YOUR TASK:
When you reach the line containing "empirical: the clash", include it and stop; until then, return each line of the material exactly, starting with the first.
== Segment start ==
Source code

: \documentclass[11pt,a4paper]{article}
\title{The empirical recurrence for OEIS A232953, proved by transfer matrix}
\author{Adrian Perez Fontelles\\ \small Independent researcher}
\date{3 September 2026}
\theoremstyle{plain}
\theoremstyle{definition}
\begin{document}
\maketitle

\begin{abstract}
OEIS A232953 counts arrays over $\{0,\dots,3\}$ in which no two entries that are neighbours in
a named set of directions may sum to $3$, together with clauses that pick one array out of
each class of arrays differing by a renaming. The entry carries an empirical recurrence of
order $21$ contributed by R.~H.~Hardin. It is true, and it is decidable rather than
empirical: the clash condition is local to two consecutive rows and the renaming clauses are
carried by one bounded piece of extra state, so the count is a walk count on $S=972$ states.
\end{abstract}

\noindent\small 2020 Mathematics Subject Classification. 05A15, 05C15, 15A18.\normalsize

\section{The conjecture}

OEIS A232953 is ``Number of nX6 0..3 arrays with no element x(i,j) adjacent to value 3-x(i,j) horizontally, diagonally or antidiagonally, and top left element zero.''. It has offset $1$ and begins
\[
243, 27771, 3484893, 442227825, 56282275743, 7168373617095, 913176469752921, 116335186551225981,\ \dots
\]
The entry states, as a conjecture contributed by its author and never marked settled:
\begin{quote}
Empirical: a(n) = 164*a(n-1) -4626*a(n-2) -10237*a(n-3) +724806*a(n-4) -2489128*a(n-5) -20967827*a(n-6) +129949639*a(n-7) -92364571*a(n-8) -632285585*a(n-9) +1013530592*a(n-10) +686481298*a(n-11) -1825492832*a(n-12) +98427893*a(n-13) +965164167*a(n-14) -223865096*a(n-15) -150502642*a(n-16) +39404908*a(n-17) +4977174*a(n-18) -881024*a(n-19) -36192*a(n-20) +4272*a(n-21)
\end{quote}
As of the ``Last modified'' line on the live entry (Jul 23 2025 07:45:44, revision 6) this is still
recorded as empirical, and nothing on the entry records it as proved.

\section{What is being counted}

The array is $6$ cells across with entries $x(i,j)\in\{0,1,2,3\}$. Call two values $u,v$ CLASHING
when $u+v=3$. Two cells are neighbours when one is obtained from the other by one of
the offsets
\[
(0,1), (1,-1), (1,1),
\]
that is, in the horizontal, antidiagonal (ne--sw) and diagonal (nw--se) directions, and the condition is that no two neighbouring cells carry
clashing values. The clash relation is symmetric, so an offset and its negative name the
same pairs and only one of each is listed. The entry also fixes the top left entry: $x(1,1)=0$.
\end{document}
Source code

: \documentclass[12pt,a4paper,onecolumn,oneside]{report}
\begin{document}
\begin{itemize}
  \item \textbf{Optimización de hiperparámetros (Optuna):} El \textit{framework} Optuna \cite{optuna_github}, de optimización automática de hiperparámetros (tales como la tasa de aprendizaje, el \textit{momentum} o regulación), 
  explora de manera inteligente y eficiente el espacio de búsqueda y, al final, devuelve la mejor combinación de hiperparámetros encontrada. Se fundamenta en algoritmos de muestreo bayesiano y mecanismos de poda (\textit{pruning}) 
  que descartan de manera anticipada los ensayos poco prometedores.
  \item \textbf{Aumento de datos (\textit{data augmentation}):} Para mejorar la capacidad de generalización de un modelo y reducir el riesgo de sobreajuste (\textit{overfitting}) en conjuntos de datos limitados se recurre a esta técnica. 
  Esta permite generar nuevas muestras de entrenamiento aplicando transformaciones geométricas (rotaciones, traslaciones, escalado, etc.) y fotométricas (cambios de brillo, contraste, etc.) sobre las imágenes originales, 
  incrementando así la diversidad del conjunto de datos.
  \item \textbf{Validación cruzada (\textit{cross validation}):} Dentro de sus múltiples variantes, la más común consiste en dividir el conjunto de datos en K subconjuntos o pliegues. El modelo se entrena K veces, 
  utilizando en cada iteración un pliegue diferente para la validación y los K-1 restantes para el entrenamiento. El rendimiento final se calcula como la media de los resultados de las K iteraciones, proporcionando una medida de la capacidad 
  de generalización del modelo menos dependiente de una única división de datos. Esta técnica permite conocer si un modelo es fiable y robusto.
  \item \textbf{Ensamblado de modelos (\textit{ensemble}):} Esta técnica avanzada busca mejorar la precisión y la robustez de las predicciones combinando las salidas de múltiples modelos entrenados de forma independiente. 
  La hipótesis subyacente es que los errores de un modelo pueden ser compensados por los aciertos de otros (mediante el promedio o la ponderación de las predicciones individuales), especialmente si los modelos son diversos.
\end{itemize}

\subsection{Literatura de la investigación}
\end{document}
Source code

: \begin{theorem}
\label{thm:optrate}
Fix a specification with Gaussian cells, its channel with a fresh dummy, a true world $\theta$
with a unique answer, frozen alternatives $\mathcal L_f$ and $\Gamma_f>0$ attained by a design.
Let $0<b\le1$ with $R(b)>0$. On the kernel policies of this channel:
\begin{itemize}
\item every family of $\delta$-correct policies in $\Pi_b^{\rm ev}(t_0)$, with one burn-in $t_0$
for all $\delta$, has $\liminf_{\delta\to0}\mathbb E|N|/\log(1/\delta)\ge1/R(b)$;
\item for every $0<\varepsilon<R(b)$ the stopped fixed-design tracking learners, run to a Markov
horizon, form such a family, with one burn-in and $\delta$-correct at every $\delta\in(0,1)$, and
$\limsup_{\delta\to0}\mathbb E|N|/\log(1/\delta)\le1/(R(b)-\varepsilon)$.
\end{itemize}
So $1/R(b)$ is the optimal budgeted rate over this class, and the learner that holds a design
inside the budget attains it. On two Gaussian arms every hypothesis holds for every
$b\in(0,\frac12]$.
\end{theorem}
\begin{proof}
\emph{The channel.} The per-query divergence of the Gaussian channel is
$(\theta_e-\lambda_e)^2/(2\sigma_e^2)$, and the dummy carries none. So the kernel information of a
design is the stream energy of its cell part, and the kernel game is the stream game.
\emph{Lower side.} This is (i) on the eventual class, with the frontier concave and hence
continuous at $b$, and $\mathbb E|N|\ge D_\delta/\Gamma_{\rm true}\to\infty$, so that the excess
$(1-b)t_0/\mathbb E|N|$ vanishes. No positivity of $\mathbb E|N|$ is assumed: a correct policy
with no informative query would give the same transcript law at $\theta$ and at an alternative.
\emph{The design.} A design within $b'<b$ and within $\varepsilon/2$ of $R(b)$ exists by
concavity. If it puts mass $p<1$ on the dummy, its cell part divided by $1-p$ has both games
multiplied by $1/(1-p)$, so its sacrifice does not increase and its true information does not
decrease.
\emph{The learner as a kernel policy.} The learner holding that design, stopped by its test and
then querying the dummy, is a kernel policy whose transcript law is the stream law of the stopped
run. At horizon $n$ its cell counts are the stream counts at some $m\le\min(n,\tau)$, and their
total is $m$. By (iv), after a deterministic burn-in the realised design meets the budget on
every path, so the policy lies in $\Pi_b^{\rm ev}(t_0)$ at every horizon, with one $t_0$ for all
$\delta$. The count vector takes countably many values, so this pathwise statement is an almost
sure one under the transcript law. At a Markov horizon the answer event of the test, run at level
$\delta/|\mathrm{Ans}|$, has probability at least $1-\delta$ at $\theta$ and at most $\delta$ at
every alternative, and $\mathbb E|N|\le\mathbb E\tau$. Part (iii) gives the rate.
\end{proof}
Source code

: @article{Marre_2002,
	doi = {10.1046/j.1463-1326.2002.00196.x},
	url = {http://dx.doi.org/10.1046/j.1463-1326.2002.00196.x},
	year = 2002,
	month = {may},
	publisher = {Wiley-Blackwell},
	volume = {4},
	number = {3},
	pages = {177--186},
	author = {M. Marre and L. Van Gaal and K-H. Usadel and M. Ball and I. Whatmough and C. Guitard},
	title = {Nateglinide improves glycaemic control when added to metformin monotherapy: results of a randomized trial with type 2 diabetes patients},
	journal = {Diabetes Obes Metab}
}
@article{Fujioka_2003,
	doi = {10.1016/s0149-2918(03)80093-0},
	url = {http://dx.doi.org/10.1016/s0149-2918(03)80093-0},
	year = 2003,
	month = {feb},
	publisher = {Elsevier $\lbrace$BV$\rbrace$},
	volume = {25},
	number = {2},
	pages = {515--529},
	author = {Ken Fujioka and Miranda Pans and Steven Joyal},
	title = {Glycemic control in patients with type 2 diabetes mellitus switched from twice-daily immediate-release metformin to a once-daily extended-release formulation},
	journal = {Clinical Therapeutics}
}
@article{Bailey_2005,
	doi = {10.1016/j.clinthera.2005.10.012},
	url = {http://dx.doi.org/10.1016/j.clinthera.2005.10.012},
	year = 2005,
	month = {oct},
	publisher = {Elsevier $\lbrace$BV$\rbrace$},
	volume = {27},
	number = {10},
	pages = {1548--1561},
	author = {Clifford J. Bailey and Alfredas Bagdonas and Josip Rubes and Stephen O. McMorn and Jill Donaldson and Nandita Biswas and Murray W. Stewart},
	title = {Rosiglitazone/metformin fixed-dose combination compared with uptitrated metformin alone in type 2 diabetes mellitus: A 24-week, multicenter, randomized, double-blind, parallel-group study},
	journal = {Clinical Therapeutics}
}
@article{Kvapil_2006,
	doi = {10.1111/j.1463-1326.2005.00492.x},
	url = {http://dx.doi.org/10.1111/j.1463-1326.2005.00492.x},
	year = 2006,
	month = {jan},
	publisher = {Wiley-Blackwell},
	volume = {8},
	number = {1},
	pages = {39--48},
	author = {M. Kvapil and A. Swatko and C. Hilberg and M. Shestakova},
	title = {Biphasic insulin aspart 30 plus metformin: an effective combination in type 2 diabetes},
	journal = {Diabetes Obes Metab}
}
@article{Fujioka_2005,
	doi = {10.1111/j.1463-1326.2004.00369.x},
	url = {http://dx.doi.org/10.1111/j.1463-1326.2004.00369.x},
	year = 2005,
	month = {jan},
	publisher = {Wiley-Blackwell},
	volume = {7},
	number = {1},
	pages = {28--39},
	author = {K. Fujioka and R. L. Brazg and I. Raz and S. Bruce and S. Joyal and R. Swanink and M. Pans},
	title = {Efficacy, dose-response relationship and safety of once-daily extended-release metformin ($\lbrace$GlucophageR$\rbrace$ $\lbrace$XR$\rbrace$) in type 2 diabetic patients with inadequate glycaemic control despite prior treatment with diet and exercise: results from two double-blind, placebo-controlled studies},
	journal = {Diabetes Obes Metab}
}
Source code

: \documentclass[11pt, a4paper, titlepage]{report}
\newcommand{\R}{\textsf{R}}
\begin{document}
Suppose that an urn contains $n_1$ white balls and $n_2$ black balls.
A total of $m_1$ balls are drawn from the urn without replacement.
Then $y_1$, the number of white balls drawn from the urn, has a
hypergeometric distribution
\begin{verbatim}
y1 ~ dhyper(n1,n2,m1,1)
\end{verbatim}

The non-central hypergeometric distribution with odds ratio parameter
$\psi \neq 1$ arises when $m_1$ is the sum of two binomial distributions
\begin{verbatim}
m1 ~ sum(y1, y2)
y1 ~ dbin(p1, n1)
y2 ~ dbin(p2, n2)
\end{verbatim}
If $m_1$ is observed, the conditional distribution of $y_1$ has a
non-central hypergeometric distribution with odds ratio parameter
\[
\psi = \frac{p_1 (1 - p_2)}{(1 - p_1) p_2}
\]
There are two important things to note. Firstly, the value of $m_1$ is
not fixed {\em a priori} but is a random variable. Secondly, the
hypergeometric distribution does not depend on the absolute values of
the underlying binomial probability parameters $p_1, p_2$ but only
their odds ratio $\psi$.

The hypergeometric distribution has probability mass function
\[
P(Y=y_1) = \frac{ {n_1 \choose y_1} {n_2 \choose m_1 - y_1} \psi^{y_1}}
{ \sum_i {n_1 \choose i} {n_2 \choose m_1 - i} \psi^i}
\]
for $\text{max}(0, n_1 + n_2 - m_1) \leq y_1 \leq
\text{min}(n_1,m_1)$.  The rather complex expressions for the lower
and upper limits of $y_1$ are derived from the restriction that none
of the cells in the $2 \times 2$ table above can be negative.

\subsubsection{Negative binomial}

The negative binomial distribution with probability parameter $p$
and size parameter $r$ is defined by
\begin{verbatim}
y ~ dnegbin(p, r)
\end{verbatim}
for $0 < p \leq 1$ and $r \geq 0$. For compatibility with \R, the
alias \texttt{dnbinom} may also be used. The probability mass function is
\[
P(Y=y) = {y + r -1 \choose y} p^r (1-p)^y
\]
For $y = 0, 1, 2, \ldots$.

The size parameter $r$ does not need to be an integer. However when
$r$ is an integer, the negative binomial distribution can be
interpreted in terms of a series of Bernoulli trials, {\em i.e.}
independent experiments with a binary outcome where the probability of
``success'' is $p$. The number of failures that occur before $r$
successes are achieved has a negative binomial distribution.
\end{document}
== Segment end ==
SOLUTION BELOW:
Source code

: \documentclass[11pt,a4paper]{article}
\title{The empirical recurrence for OEIS A232953, proved by transfer matrix}
\author{Adrian Perez Fontelles\\ \small Independent researcher}
\date{3 September 2026}
\theoremstyle{plain}
\theoremstyle{definition}
\begin{document}
\maketitle

\begin{abstract}
OEIS A232953 counts arrays over $\{0,\dots,3\}$ in which no two entries that are neighbours in
a named set of directions may sum to $3$, together with clauses that pick one array out of
each class of arrays differing by a renaming. The entry carries an empirical recurrence of
order $21$ contributed by R.~H.~Hardin. It is true, and it is decidable rather than
empirical: the clash condition is local to two consecutive rows and the renaming clauses are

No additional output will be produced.